Problem description: Write out, word for word, the line that contains "此影片提供您 Adobe Campaign" and each line after it down to the last line of the data below. Include nothing more.

[Stored dataset items]
....
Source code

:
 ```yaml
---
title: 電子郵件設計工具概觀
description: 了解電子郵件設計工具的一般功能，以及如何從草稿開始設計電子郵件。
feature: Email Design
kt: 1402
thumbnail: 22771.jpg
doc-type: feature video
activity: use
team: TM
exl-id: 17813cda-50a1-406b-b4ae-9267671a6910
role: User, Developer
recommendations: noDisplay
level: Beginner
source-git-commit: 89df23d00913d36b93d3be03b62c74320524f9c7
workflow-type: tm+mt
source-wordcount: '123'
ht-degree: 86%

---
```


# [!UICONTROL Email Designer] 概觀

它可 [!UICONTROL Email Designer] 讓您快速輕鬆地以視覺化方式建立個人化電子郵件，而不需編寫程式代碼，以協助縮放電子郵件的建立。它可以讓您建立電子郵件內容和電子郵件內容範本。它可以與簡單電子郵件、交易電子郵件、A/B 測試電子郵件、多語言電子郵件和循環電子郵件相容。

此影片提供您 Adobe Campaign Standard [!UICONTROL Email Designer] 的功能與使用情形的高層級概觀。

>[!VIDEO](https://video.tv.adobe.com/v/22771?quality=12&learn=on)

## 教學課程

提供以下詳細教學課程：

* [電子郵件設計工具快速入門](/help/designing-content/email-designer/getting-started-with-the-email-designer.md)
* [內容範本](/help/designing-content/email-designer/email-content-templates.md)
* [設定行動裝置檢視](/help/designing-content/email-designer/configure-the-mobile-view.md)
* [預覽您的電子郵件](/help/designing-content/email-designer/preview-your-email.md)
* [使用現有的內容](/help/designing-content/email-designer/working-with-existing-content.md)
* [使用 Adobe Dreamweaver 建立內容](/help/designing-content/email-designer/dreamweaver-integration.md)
....
Completed task:
此影片提供您 Adobe Campaign Standard [!UICONTROL Email Designer] 的功能與使用情形的高層級概觀。

>[!VIDEO](https://video.tv.adobe.com/v/22771?quality=12&learn=on)

## 教學課程

提供以下詳細教學課程：

* [電子郵件設計工具快速入門](/help/designing-content/email-designer/getting-started-with-the-email-designer.md)
* [內容範本](/help/designing-content/email-designer/email-content-templates.md)
* [設定行動裝置檢視](/help/designing-content/email-designer/configure-the-mobile-view.md)
* [預覽您的電子郵件](/help/designing-content/email-designer/preview-your-email.md)
* [使用現有的內容](/help/designing-content/email-designer/working-with-existing-content.md)
* [使用 Adobe Dreamweaver 建立內容](/help/designing-content/email-designer/dreamweaver-integration.md)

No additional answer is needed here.